### Exercise requirements
Write out all records as given; omit images.
Working data Block Start
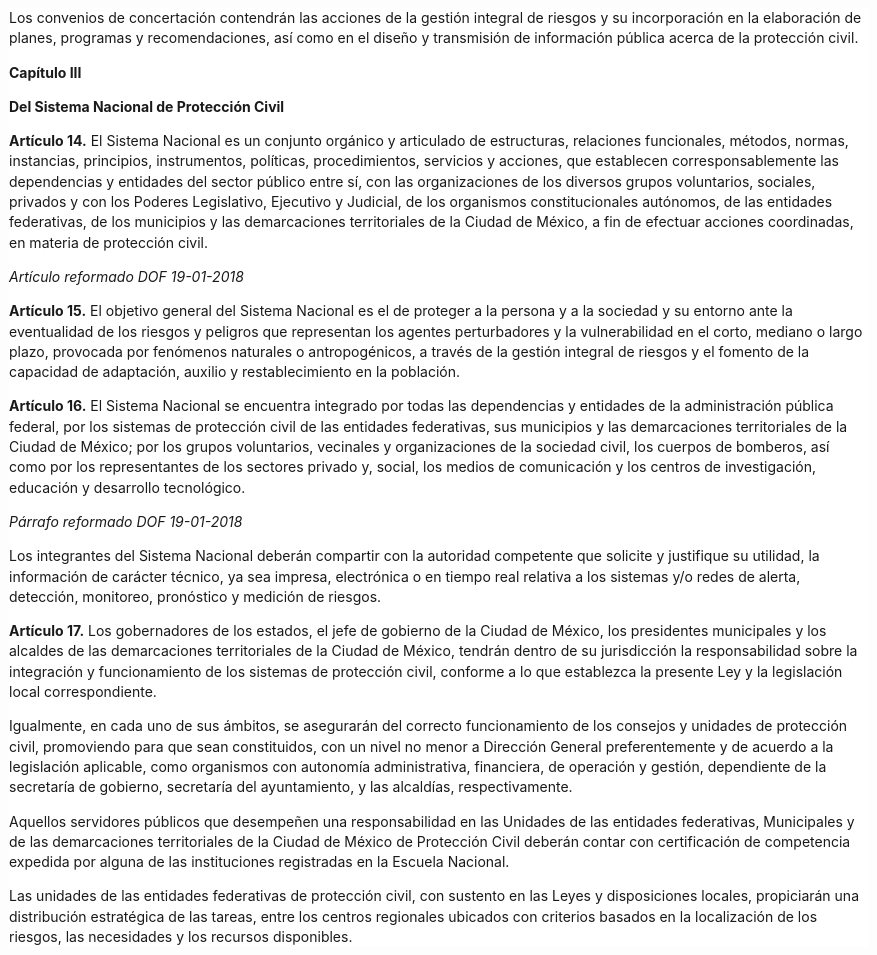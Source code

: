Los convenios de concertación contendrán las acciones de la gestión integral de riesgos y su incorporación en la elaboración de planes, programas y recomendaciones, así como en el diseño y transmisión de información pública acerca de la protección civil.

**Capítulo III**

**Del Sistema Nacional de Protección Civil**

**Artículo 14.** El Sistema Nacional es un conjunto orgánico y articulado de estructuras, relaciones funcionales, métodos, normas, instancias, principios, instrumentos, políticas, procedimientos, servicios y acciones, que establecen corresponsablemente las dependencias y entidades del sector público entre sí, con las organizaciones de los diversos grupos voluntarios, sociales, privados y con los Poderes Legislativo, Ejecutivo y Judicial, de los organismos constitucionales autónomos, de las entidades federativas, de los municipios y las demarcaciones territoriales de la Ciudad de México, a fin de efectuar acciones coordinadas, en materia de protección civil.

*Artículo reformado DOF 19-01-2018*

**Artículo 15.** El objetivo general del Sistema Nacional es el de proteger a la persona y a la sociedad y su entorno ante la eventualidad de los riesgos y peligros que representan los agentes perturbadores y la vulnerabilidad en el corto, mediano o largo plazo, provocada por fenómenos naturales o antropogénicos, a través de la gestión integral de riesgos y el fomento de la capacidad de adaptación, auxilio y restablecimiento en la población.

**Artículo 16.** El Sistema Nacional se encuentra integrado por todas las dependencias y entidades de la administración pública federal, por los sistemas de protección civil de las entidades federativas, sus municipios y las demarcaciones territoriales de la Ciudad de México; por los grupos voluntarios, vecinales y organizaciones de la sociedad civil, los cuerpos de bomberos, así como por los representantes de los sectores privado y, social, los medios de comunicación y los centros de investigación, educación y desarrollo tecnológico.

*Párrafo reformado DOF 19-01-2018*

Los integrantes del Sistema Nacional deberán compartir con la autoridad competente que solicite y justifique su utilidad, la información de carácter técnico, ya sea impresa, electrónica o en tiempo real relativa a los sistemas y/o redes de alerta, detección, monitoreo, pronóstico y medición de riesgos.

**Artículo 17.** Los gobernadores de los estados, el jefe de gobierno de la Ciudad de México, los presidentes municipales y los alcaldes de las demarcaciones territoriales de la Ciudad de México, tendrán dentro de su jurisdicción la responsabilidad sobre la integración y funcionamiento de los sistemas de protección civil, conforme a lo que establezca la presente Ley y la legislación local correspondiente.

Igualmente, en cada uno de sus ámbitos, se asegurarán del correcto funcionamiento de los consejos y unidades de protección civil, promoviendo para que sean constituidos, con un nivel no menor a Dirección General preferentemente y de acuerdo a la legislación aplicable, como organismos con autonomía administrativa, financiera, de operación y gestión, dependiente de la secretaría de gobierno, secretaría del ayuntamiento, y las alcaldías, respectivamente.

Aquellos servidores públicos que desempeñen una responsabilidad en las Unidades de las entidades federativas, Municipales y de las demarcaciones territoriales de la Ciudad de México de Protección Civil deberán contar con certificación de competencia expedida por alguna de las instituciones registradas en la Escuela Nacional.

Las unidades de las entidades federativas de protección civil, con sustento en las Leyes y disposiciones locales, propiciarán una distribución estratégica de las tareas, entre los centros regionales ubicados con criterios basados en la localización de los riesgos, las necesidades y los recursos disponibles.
Working data Block End
### Answer for the task
Source code

:Los convenios de concertación contendrán las acciones de la gestión integral de riesgos y su incorporación en la elaboración de planes, programas y recomendaciones, así como en el diseño y transmisión de información pública acerca de la protección civil.

**Capítulo III**

**Del Sistema Nacional de Protección Civil**

**Artículo 14.** El Sistema Nacional es un conjunto orgánico y articulado de estructuras, relaciones funcionales, métodos, normas, instancias, principios, instrumentos, políticas, procedimientos, servicios y acciones, que establecen corresponsablemente las dependencias y entidades del sector público entre sí, con las organizaciones de los diversos grupos voluntarios, sociales, privados y con los Poderes Legislativo, Ejecutivo y Judicial, de los organismos constitucionales autónomos, de las entidades federativas, de los municipios y las demarcaciones territoriales de la Ciudad de México, a fin de efectuar acciones coordinadas, en materia de protección civil.

*Artículo reformado DOF 19-01-2018*

**Artículo 15.** El objetivo general del Sistema Nacional es el de proteger a la persona y a la sociedad y su entorno ante la eventualidad de los riesgos y peligros que representan los agentes perturbadores y la vulnerabilidad en el corto, mediano o largo plazo, provocada por fenómenos naturales o antropogénicos, a través de la gestión integral de riesgos y el fomento de la capacidad de adaptación, auxilio y restablecimiento en la población.

**Artículo 16.** El Sistema Nacional se encuentra integrado por todas las dependencias y entidades de la administración pública federal, por los sistemas de protección civil de las entidades federativas, sus municipios y las demarcaciones territoriales de la Ciudad de México; por los grupos voluntarios, vecinales y organizaciones de la sociedad civil, los cuerpos de bomberos, así como por los representantes de los sectores privado y, social, los medios de comunicación y los centros de investigación, educación y desarrollo tecnológico.

*Párrafo reformado DOF 19-01-2018*

Los integrantes del Sistema Nacional deberán compartir con la autoridad competente que solicite y justifique su utilidad, la información de carácter técnico, ya sea impresa, electrónica o en tiempo real relativa a los sistemas y/o redes de alerta, detección, monitoreo, pronóstico y medición de riesgos.

**Artículo 17.** Los gobernadores de los estados, el jefe de gobierno de la Ciudad de México, los presidentes municipales y los alcaldes de las demarcaciones territoriales de la Ciudad de México, tendrán dentro de su jurisdicción la responsabilidad sobre la integración y funcionamiento de los sistemas de protección civil, conforme a lo que establezca la presente Ley y la legislación local correspondiente.

Igualmente, en cada uno de sus ámbitos, se asegurarán del correcto funcionamiento de los consejos y unidades de protección civil, promoviendo para que sean constituidos, con un nivel no menor a Dirección General preferentemente y de acuerdo a la legislación aplicable, como organismos con autonomía administrativa, financiera, de operación y gestión, dependiente de la secretaría de gobierno, secretaría del ayuntamiento, y las alcaldías, respectivamente.

Aquellos servidores públicos que desempeñen una responsabilidad en las Unidades de las entidades federativas, Municipales y de las demarcaciones territoriales de la Ciudad de México de Protección Civil deberán contar con certificación de competencia expedida por alguna de las instituciones registradas en la Escuela Nacional.

Las unidades de las entidades federativas de protección civil, con sustento en las Leyes y disposiciones locales, propiciarán una distribución estratégica de las tareas, entre los centros regionales ubicados con criterios basados en la localización de los riesgos, las necesidades y los recursos disponibles.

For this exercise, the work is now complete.